Not sure why you are pessimistic about getting this "right". Many other languages (and libraries) have gotten this "right" enough to make it painless:

https://nodejs.org/api/fs.html

http://ruby-doc.org/stdlib/libdoc/fileutils/rdoc/FileUtils.html

http://www.boost.org/doc/libs/1_59_0/libs/filesystem/doc/reference.html

We already suffer from this fragmentation because of a lack of JSON library in the stdlib.

tpolecat commented 9 years ago

You say fragmentation, I say marketplace of ideas. :-)

lihaoyi commented 9 years ago

Not sure why you are pessimistic about getting this "right"

The main reason I'm pessimistic is that we've gotten it wrong before. Many times! That resulted in pretty awkward, senseless code making it into the standard lib and being frozen there for eternity: scala.io, scala.xml, scala.parsers, scala.collections.views, scala.collections.parallel, ...

If we encourage people to use third party libraries, we can then pick the winner to include with full confidence we're not leaving half-broken rubbish around for future generations.

I mean, I'm super happy people are trying stuff like:

scala.io.immutable.File - brings in immutable monadic reactive file library. Can be a placeholder for the future.

But I don't see why we should run experiments in the standard lib when previous such experiments (XML, parser-combinators, parallel collections, views, current scala.io, ...), run with the best of intentions, are in the process of being painfully excised from it.

For example, Things like

Is the library centered around Files or Paths? IMO, Paths is the more correct abstraction but also an academic distinction. Most application programmers think about files and do operations on files and for them, files happen to have paths and not the other way (paths happen to have files). I would personally have an immutable set of APIs centered around immutable Paths and a callback-based API based around files (ala node.js).

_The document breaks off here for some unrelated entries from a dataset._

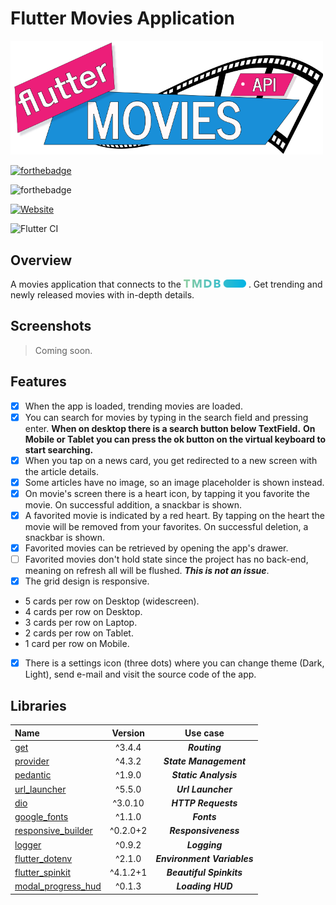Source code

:# Flutter Movies Application

<img src="assets/images/logo.png" alt="drawing" width="500"/>

[![forthebadge](https://forthebadge.com/images/badges/built-with-love.svg)](https://forthebadge.com)

![forthebadge](https://badgen.net/pub/flutter-platform/xml)

[![Website](https://img.shields.io/website?down_color=red&down_message=offline&up_color=green&up_message=online&url=http%3A%2F%2Fwww.esentis.gr)](www.esentis.gr)

![Flutter CI](https://github.com/esentis/Flutter-News-Application/workflows/Flutter%20CI/badge.svg)

## Overview

A movies application that connects to the <a href="https://www.themoviedb.org/"><img src="assets/images/tmdb.png" width="100" title="TMDB" alt="TMDB Log"></a> .
Get trending and newly released movies with in-depth details.

## Screenshots

>Coming soon.

## Features

- [x] When the app is loaded, trending movies are loaded.
- [x] You can search for movies by typing in the search field and pressing enter.
**When on desktop there is a search button below TextField.**
**On Mobile or Tablet you can press the ok button on the virtual keyboard to start searching.**
- [x] When you tap on a news card, you get redirected to a new screen with the article details.
- [x] Some articles have no image, so an image placeholder is shown instead.
- [x] On movie's screen there is a heart icon, by tapping it you favorite the movie. On successful addition, a snackbar is shown.
- [x] A favorited movie is indicated by a red heart. By tapping on the heart the movie will be removed from your favorites. On successful deletion, a snackbar is shown.
- [x] Favorited movies can be retrieved by opening the app's drawer.
- [ ] Favorited movies don't hold state since the project has no back-end, meaning on refresh all will be flushed. ***This is not an issue***.
- [x] The grid design is responsive.

- 5 cards per row on Desktop (widescreen).
- 4 cards per row on Desktop.
- 3 cards per row on Laptop.
- 2 cards per row on Tablet.
- 1 card per row on Mobile.

- [x] There is a settings icon (three dots) where you can change theme (Dark, Light), send e-mail and visit the source code of the app.

## Libraries

| Name        | Version           | Use case |
| :------------- |:-------------:|:-------------:|
| [get](https://pub.dev/packages/get)| ^3.4.4 | ***Routing*** |
| [provider](https://pub.dev/packages/provider)     | ^4.3.2      | ***State Management***|
| [pedantic](https://pub.dev/packages/pedantic) | ^1.9.0     |***Static Analysis*** |
| [url_launcher](https://pub.dev/packages/url_launcher) | ^5.5.0   | ***Url Launcher***  |
| [dio](https://pub.dev/packages/dio) | ^3.0.10   | ***HTTP Requests***  |
| [google_fonts](https://pub.dev/packages/google_fonts) |  ^1.1.0   | ***Fonts***  |
| [responsive_builder](https://pub.dev/packages/responsive_builder) | ^0.2.0+2   | ***Responsiveness***  |
| [logger](https://pub.dev/packages/logger) | ^0.9.2  | ***Logging***  |
| [flutter_dotenv](https://pub.dev/packages/flutter_dotenv) | ^2.1.0  | ***Environment Variables***  |
| [flutter_spinkit](https://pub.dev/packages/flutter_spinkit) | ^4.1.2+1  | ***Beautiful Spinkits***  |
| [modal_progress_hud](https://pub.dev/packages/modal_progress_hud) | ^0.1.3  | ***Loading HUD***  |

Indicate we have no idea what we're doing as of this time. "Let's put it in the standard library!" is not the right response to this kind of situation =D

We should be pretty damn sure what we want, and why we want it, before we saddle future generations with our bright ideas! We have a perfectly functional dependency resolution system, as well as a perfectly functional IO library in java.nio. Both are possible alternatives to bundling things in the standard library.

If we can't get some large number of Scala users/projects using our third party library, who's to say our code is good enough to force it upon everybody?

lihaoyi commented 9 years ago

w.r.t. @Ichoran's description of "core" functionality, java.nio is perfectly usable to provide that. e.g. to write to a file in a single line:

Files.write(Paths.get("file.txt"), "file contents".getBytes)

To read from a file in a single line

new String(Files.readAllBytes(Paths.get("test.txt")))

This works great. In fact, it's barely any more verbose than using io.Source to read from a file!

io.Source.fromFile("test.txt").mkString

Anything we include in the standard library would need to be sufficiently better than java.nio to be worth it's weight in the standard library.

pathikrit commented 9 years ago

@tpolecat: I want Scala to be "batteries included". I don't want to spend my time evaluating which library to use (or copying code from StackOverflow) to do simple stuff like delete a directory on my filesystem or parse a json or download a webpage etc. I don't want to spend time making two different libraries I depend on talk to each other just because they use different JSON converters or File classes.

But, as @lihaoyi mentioned, the std lib ends up being the code graveyard frozen in time. Can we have a compromise? Maybe make scala-io an incubator/experimental project that is decoupled from the regular Scala release schedule so it can evolve much faster?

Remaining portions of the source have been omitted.